In February 2021, a Securities and Exchange Commission (“SEC”) rule intended to modernize, simplify, and enhance certain financial disclosure requirements became effective. The impact of this rule on our financial statements was not material, although several disclosures in Management's Discussion and Analysis of Financial Condition and Results of Operations were updated. The primary disclosure changes were to remove: 1) selected financial data for the preceding five years and 2) discussions comparing 2021 and 2020 results, and direct readers of our Form 10-K to these disclosures included in our prior SEC filings.
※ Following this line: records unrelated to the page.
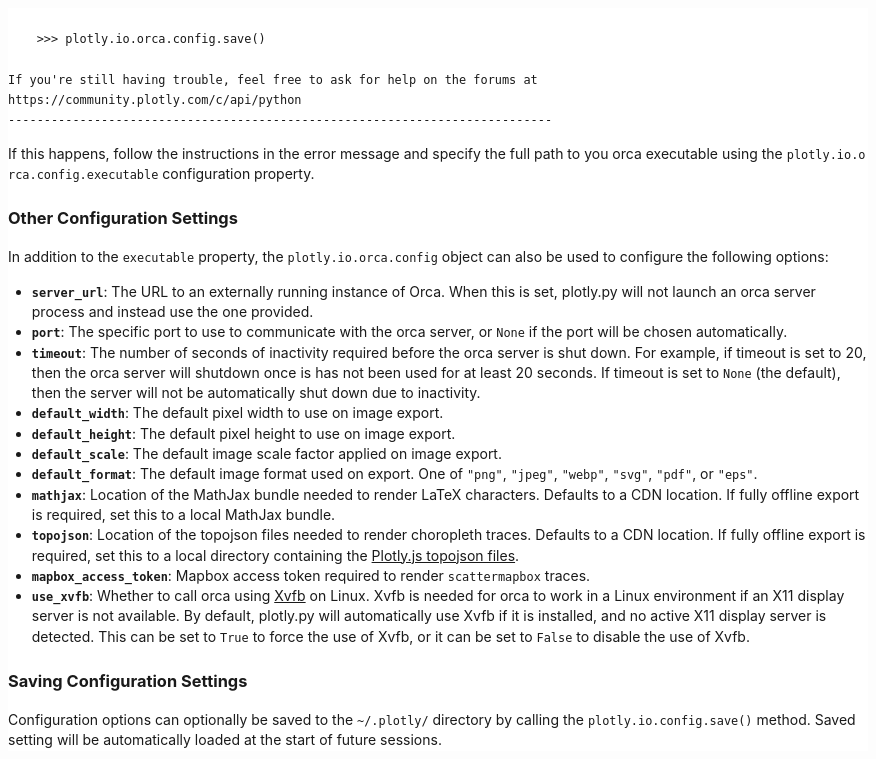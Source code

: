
 ```

    >>> plotly.io.orca.config.save()

If you're still having trouble, feel free to ask for help on the forums at
https://community.plotly.com/c/api/python
----------------------------------------------------------------------------
```
If this happens, follow the instructions in the error message and specify the full path to you orca executable using the `plotly.io.orca.config.executable` configuration property.


### Other Configuration Settings
In addition to the `executable` property, the `plotly.io.orca.config` object can also be used to configure the following options:

 - **`server_url`**: The URL to an externally running instance of Orca. When this is set, plotly.py will not launch an orca server process and instead use the one provided.
 - **`port`**: The specific port to use to communicate with the orca server, or `None` if the port will be chosen automatically.
 - **`timeout`**: The number of seconds of inactivity required before the orca server is shut down. For example, if timeout is set to 20, then the orca server will shutdown once is has not been used for at least 20 seconds. If timeout is set to `None` (the default), then the server will not be automatically shut down due to inactivity.
 - **`default_width`**: The default pixel width to use on image export.
 - **`default_height`**: The default pixel height to use on image export.
 - **`default_scale`**: The default image scale factor applied on image export.
 - **`default_format`**: The default image format used on export. One of `"png"`, `"jpeg"`, `"webp"`, `"svg"`, `"pdf"`, or `"eps"`.
 - **`mathjax`**: Location of the MathJax bundle needed to render LaTeX characters. Defaults to a CDN location. If fully offline export is required, set this to a local MathJax bundle.
 - **`topojson`**: Location of the topojson files needed to render choropleth traces. Defaults to a CDN location. If fully offline export is required, set this to a local directory containing the [Plotly.js topojson files](https://github.com/plotly/plotly.js/tree/master/dist/topojson).
 - **`mapbox_access_token`**: Mapbox access token required to render `scattermapbox` traces.
 - **`use_xvfb`**: Whether to call orca using [Xvfb](https://www.x.org/releases/X11R7.6/doc/man/man1/Xvfb.1.xhtml) on Linux. Xvfb is needed for orca to work in a Linux environment if an X11 display server is not available.  By default, plotly.py will automatically use Xvfb if it is installed, and no active X11 display server is detected.  This can be set to `True` to force the use of Xvfb, or it can be set to `False` to disable the use of Xvfb.


### Saving Configuration Settings
Configuration options can optionally be saved to the `~/.plotly/` directory by calling the `plotly.io.config.save()` method.  Saved setting will be automatically loaded at the start of future sessions.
In November 2021, the FASB issued ASU 2021-10, Government Assistance (Topic 832): Disclosures by Business Entities about Government Assistance. This guidance requires business entities to make annual disclosures about transactions with a government (including government assistance) they account for by analogizing to a grant or contribution model. The required disclosure include the nature of the transaction, the entity's related accounting policy, the financial statement line items affected and the amounts reflected in the current period financial statements, as well as any significant terms and conditions. This guidance was effective for financial statements issued for annual periods beginning after December 15, 2021, and early adoption is permitted. We early adopted the requirements of ASU 2021-10 on our consolidated financial statements as of and for the year ended December 31, 2021. Refer to Notes 3 and 17 to our consolidated financial statements for disclosures on the various assistance received from the federal government in response to the COVID-19 pandemic.